Until recent years, military commanders acted with relative impunity in Turkey, regularly intervening in domestic politics and -- on at least four occasions in the past 60 years -- overthrowing governments. Many Turkish commentators said Wednesday's trial marked a historic reversal for the army generals.
"Turkey's first face-off with military coups starts today," announced the headline in the English-language Hurriyet Daily News on Wednesday.
"I never really thought that one day I would see this," added Birand.
Evren, now 94, led the overthrow of the Turkish government when he ordered tanks out into the streets of the capital in the predawn hours of September 12, 1980.
Evren appeared in uniform on Turkish state television later that afternoon and made the following announcement: "My dear citizens, I would like to state one more time that armed forces had to take over the administration for the welfare and happiness that the dear Turkish nation deserved, for the unity of the country and nation, to renew the strength and functionality of Ataturk principles which were tried to be made less effective, to place democracy that cannot control itself on firm foundations, to restore the state authority which had been lost."
The military overthrow brought an end to years of bloody killings between right- and left-wing Turkish militants, and many prominent voices in Turkey and abroad initially welcomed the coup. A passage from "Turkey Unveiled, a History of Modern Turkey" recalls: "The cover of Time magazine showed a paternalistic portrait of General Evren clasping a collage of the Istanbul skyline in his arms with the caption 'Holding Turkey Together.'"
"At the beginning, everyone said, 'Oh my God, thank God that they saved us,'" Birand recalled. "But six months later, everything changed and this was the worst-case scenario."
In the aftermath of the military takeover, accounts of appalling human rights violations began to emerge, as hundreds of thousands of people were thrown in jail, many of them tortured. The military junta also disbanded political parties, jailed senior politicians and sentenced hundreds of people to death. Longtime Turkey-watchers argue Turkish society is still struggling with the consequences of the coup.
"September 12th is the mother of all coups in Turkey's history," said Yasemin Congar, columnist and deputy editor of the Turkish daily newspaper 'Taraf.' It damaged the whole country and probably caused incurable damage on one whole generation of the youth in this society."
"It brought Turkish politics back to the kindergarten," said Hugh Pope, co-author of "Turkey Unveiled."

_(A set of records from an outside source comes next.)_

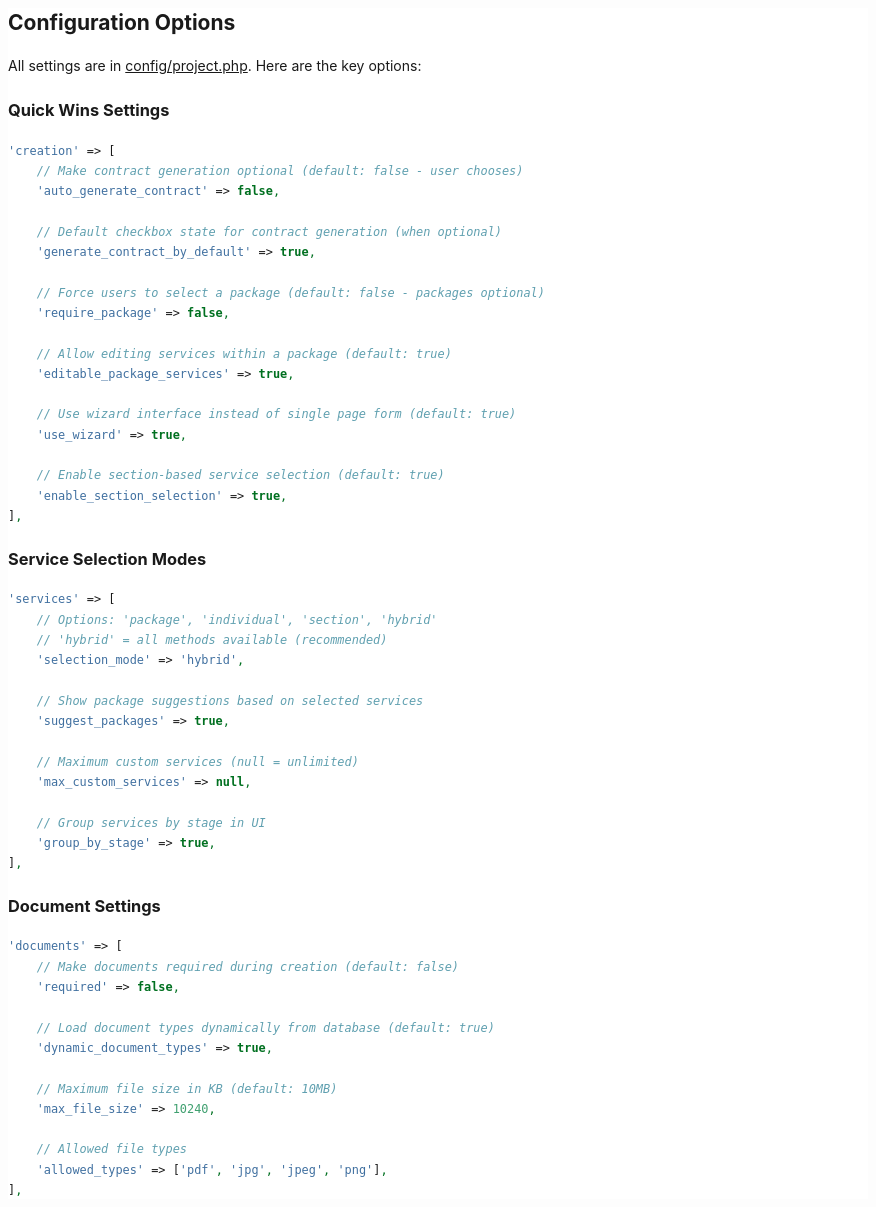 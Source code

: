 
## Configuration Options

All settings are in [config/project.php](config/project.php). Here are the key options:

### Quick Wins Settings

```php
'creation' => [
    // Make contract generation optional (default: false - user chooses)
    'auto_generate_contract' => false,

    // Default checkbox state for contract generation (when optional)
    'generate_contract_by_default' => true,

    // Force users to select a package (default: false - packages optional)
    'require_package' => false,

    // Allow editing services within a package (default: true)
    'editable_package_services' => true,

    // Use wizard interface instead of single page form (default: true)
    'use_wizard' => true,

    // Enable section-based service selection (default: true)
    'enable_section_selection' => true,
],
```

### Service Selection Modes

```php
'services' => [
    // Options: 'package', 'individual', 'section', 'hybrid'
    // 'hybrid' = all methods available (recommended)
    'selection_mode' => 'hybrid',

    // Show package suggestions based on selected services
    'suggest_packages' => true,

    // Maximum custom services (null = unlimited)
    'max_custom_services' => null,

    // Group services by stage in UI
    'group_by_stage' => true,
],
```

### Document Settings

```php
'documents' => [
    // Make documents required during creation (default: false)
    'required' => false,

    // Load document types dynamically from database (default: true)
    'dynamic_document_types' => true,

    // Maximum file size in KB (default: 10MB)
    'max_file_size' => 10240,

    // Allowed file types
    'allowed_types' => ['pdf', 'jpg', 'jpeg', 'png'],
],
```
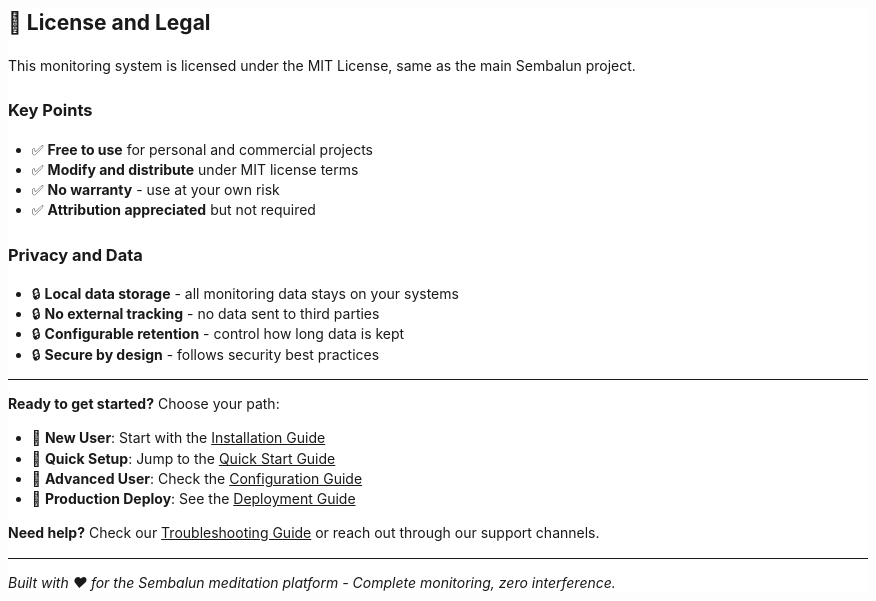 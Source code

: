 ## 📄 License and Legal

This monitoring system is licensed under the MIT License, same as the main Sembalun project.

### Key Points
- ✅ **Free to use** for personal and commercial projects
- ✅ **Modify and distribute** under MIT license terms
- ✅ **No warranty** - use at your own risk
- ✅ **Attribution appreciated** but not required

### Privacy and Data
- 🔒 **Local data storage** - all monitoring data stays on your systems
- 🔒 **No external tracking** - no data sent to third parties
- 🔒 **Configurable retention** - control how long data is kept
- 🔒 **Secure by design** - follows security best practices

---

**Ready to get started?** Choose your path:

- 🚀 **New User**: Start with the [Installation Guide](./installation.md)
- 🎯 **Quick Setup**: Jump to the [Quick Start Guide](./quickstart.md)  
- 🔧 **Advanced User**: Check the [Configuration Guide](./configuration.md)
- 🚢 **Production Deploy**: See the [Deployment Guide](./deployment.md)

**Need help?** Check our [Troubleshooting Guide](./troubleshooting.md) or reach out through our support channels.

---

*Built with ❤️ for the Sembalun meditation platform - Complete monitoring, zero interference.*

"(Evren) somehow wanted to force the politicians to be less conflictual, but he did so by dumbing them down to the point that Turkey's political system is still recovering from it ... unfortunately the consequences of his actions ruined so many people's lives. One has to wonder how Turkey is going to deal with that."
After stepping down from the post of president in 1989, Evren lived for years on Turkey's Mediterranean Coast. One of his widely reported pastimes was painting. The former coup leader's works of art have even been displayed in exhibits.
According to an article in the Turkish constitution, which was written by the military junta in 1982, Evren and his fellow officers were protected from prosecution.
But recent constitutional changes drafted and ratified by Prime Minister Recep Tayyip Erdogan's ruling Justice and Development Party cleared the way for a prosecutor to question Evren at his home last year.
Erdogan's government has also overseen the arrest and trial of dozens of other army generals accused of a much more recent military coup plot that was never successfully carried out.
Among those arrested are retired general and army chief of staff Ilker Basbug, who commanded the Turkish armed forces until 2010. He stormed out of a courtroom outside Istanbul last week, after court officials played recordings of wiretapped phone conversations.
Some critics have called the prosecution of these military commanders a witch hunt, targeting political opponents of Erdogan's government.
Other observers argue it has been a vital process to bring the military under the control of elected civilian leaders. Since 1960, the once politically-dominant Turkish armed forces have overthrown four governments.
"Ending the belief of impunity is very, very important," said Congar of 'Taraf' newspaper, which has published many damning reports about the Turkish military in recent years. "It's a huge step, obviously very late. These generals are very old. But it's still symbolically very important for this country."